- **HOW TO COMPLETE THIS TASK**:
Wherever the word "voce" shows up in the data, report the line it sits in.

- **INFORMATION**:
⟨

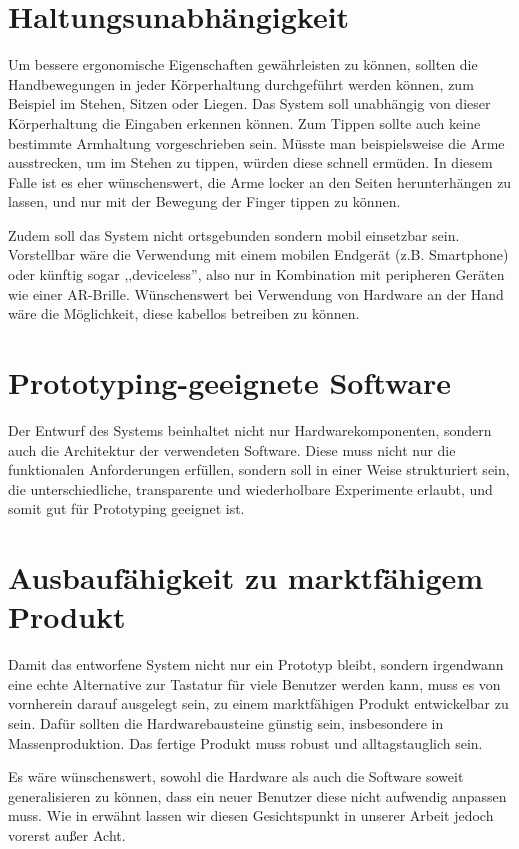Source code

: \section{Haltungsunabhängigkeit}

Um bessere ergonomische Eigenschaften gewährleisten zu können, sollten die
Handbewegungen in jeder Körperhaltung durchgeführt werden können, zum Beispiel
im Stehen, Sitzen oder Liegen. Das System soll unabhängig von dieser
Körperhaltung die Eingaben erkennen können. Zum Tippen sollte auch keine
bestimmte Armhaltung vorgeschrieben sein. Müsste man beispielsweise die Arme
ausstrecken, um im Stehen zu tippen, würden diese schnell ermüden.  In diesem
Falle ist es eher wünschenswert, die Arme locker an den Seiten herunterhängen
zu lassen, und nur mit der Bewegung der Finger tippen zu können.

Zudem soll das System nicht ortsgebunden sondern mobil einsetzbar sein.
Vorstellbar wäre die Verwendung mit einem mobilen Endgerät (z.B. Smartphone)
oder künftig sogar ,,deviceless'', also nur in Kombination mit peripheren
Geräten wie einer AR-Brille.  Wünschenswert bei Verwendung von Hardware an
der Hand wäre die Möglichkeit, diese kabellos betreiben zu können.

\section{Prototyping-geeignete Software}

Der Entwurf des Systems beinhaltet nicht nur Hardwarekomponenten, sondern auch
die Architektur der verwendeten Software. Diese muss nicht nur die funktionalen
Anforderungen erfüllen, sondern soll in einer Weise strukturiert sein, die
unterschiedliche, transparente und wiederholbare Experimente erlaubt, und somit
gut für Prototyping geeignet ist.

\section{Ausbaufähigkeit zu marktfähigem Produkt}

Damit das entworfene System nicht nur ein Prototyp bleibt, sondern irgendwann
eine echte Alternative zur Tastatur für viele Benutzer werden kann, muss es von
vornherein darauf ausgelegt sein, zu einem marktfähigen Produkt entwickelbar zu
sein. Dafür sollten die Hardwarebausteine günstig sein, insbesondere in
Massenproduktion. Das fertige Produkt muss robust und alltagstauglich sein.

Es wäre wünschenswert, sowohl die Hardware als auch die Software soweit
generalisieren zu können, dass ein neuer Benutzer diese nicht aufwendig anpassen
muss. Wie in  erwähnt lassen wir diesen Gesichtspunkt
in unserer Arbeit jedoch vorerst außer Acht.

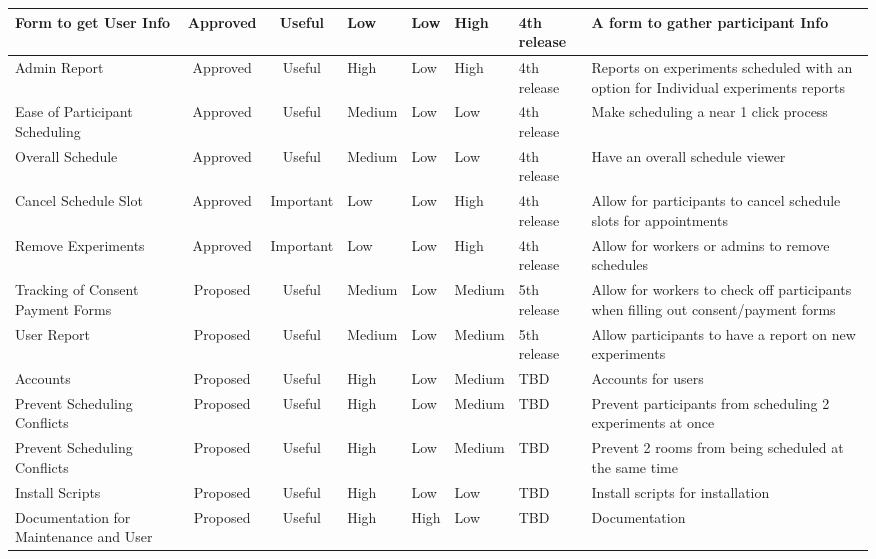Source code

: \documentclass{article}
\begin{document}
\begin{table}[!hb]
\begin{tabular}{|p{2.5cm}|c|c|p{1.25cm}|p{1.5cm}|p{1.5cm}|p{1.25cm}|p{3.25cm}|}
        \hline
        Form to get User Info & Approved & Useful & Low   & Low   & High  & 4th release  & A form to gather participant Info \\
        \hline
        Admin Report & Approved & Useful & High  & Low   & High  & 4th release  & Reports on experiments scheduled with an option for Individual experiments reports \\
        \hline
        Ease of Participant Scheduling & Approved & Useful & Medium & Low   & Low   & 4th release  & Make scheduling a near 1 click process \\
        \hline
        Overall Schedule & Approved & Useful & Medium & Low   & Low   & 4th release  & Have an overall schedule viewer \\
        \hline
        Cancel Schedule Slot & Approved & Important & Low   & Low   & High  & 4th release  & Allow for participants to cancel schedule slots for appointments \\
        \hline
        Remove Experiments & Approved & Important & Low   & Low   & High  & 4th release  & Allow for workers or admins to remove schedules \\
        \hline
        Tracking of Consent Payment Forms & Proposed & Useful & Medium & Low   & Medium & 5th release  & Allow for workers to check off participants when filling out consent/payment forms \\
        \hline
        User Report & Proposed & Useful & Medium & Low   & Medium & 5th release & Allow participants to have a report on new experiments \\
        \hline
        Accounts & Proposed & Useful & High  & Low   & Medium & TBD & Accounts for users \\
        \hline
        Prevent Scheduling Conflicts & Proposed & Useful & High  & Low   & Medium & TBD & Prevent participants from scheduling 2 experiments at once \\
        \hline
        Prevent Scheduling Conflicts & Proposed & Useful & High  & Low   & Medium & TBD  & Prevent 2 rooms from being scheduled at the same time \\
        \hline
        Install Scripts & Proposed & Useful & High  & Low   & Low   & TBD & Install scripts for installation \\
        \hline
        Documentation for Maintenance and User & Proposed & Useful & High  & High  & Low   & TBD  & Documentation \\
        \hline
    \end{tabular}
\end{table}
\end{document}
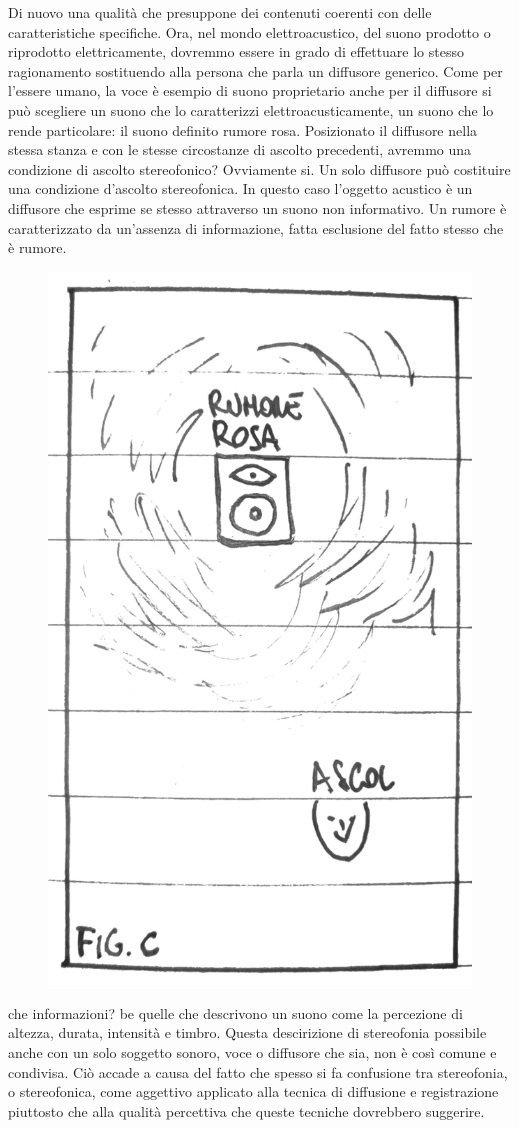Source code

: Di nuovo una qualità che presuppone dei contenuti coerenti con delle
caratteristiche specifiche. Ora, nel mondo elettroacustico, del suono prodotto
o riprodotto elettricamente, dovremmo essere in grado di effettuare lo stesso
ragionamento sostituendo alla persona che parla un diffusore generico. Come per
l'essere umano, la voce è esempio di suono proprietario anche per il diffusore
si può scegliere un suono che lo caratterizzi elettroacusticamente, un suono
che lo rende particolare: il suono definito rumore rosa. Posizionato il diffusore
nella stessa stanza e con le stesse circostanze di ascolto precedenti, avremmo
una condizione di ascolto stereofonico? Ovviamente si. Un solo diffusore può
costituire una condizione d'ascolto stereofonica. In questo caso l'oggetto
acustico è un diffusore che esprime se stesso attraverso un suono non informativo.
Un rumore è caratterizzato da un'assenza di informazione, fatta esclusione del
fatto stesso che è rumore.

\begin{figure}[h]
\begin{center}
  \includegraphics[width=.48\linewidth]{CAPITOLI/1000/IMG/figc.png}
\label{ee:figc}
\end{center}
\end{figure}

che informazioni? be quelle che descrivono un suono come la percezione di altezza,
durata, intensità e timbro. Questa descirizione di stereofonia possibile anche
con un solo soggetto sonoro, voce o diffusore che sia, non è così comune e
condivisa. Ciò accade a causa del fatto che spesso si fa confusione tra stereofonia,
o stereofonica, come aggettivo applicato alla tecnica di diffusione e registrazione
piuttosto che alla qualità percettiva che queste tecniche dovrebbero suggerire.

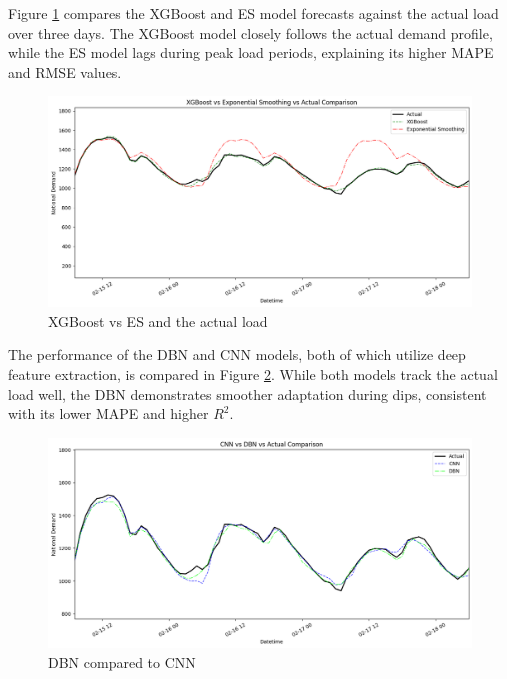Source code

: Figure \ref{fig:xgboostvsexpsmoothing} compares the XGBoost and ES model forecasts against the actual load over three days. The XGBoost model closely follows the actual demand profile, while the ES model lags during peak load periods, explaining its higher MAPE and RMSE values.

 \begin{figure}[h!]
 	\centering
 	\includegraphics[width=0.75\linewidth]{Chapters/images/results/xgboost_vs_expsmoothing}
 	\caption{XGBoost vs ES and the actual load}
 	\label{fig:xgboostvsexpsmoothing}
 \end{figure}
 
 The performance of the DBN and CNN models, both of which utilize deep feature extraction, is compared in Figure \ref{fig:cnnvsdbnactual}. While both models track the actual load well, the DBN demonstrates smoother adaptation during dips, consistent with its lower MAPE and higher $R^2$. 
 \begin{figure}[h!]
 	\centering
 	\includegraphics[width=0.75\linewidth]{Chapters/images/results/cnn_vs_dbn_actual}
 	\caption{DBN compared to CNN}
 	\label{fig:cnnvsdbnactual}
 \end{figure}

⟩

- **OUTPUT OF THE TASK**:
l'essere umano, la voce è esempio di suono proprietario anche per il diffusore
con un solo soggetto sonoro, voce o diffusore che sia, non è così comune e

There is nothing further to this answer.